## WHAT YOU HAVE TO DO
Search the records for lines with the word "following" and copy each match.

## DATA
■ ■ ■

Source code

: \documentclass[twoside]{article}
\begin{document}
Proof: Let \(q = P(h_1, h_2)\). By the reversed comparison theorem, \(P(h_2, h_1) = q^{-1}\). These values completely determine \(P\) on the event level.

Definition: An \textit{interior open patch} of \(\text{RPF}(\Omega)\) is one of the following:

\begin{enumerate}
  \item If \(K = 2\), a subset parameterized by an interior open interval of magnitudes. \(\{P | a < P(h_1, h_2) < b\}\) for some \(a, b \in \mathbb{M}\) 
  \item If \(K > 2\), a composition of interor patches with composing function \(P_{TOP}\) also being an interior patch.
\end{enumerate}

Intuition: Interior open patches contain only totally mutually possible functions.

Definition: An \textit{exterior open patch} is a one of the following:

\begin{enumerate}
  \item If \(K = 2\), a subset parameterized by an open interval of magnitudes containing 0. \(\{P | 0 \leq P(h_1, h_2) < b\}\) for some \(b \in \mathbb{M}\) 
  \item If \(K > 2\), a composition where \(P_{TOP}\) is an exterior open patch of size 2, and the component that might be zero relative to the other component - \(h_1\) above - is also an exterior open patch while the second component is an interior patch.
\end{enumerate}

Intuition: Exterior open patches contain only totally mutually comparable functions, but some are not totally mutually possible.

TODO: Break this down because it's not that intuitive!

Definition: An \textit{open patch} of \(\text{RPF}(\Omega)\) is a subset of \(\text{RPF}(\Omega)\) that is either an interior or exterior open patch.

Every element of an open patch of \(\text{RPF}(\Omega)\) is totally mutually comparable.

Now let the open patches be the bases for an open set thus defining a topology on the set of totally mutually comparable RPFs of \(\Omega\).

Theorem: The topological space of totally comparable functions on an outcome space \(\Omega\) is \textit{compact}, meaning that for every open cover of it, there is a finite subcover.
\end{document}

■ ■ ■

## TASK ANSWER
Definition: An \textit{interior open patch} of \(\text{RPF}(\Omega)\) is one of the following:
Definition: An \textit{exterior open patch} is a one of the following:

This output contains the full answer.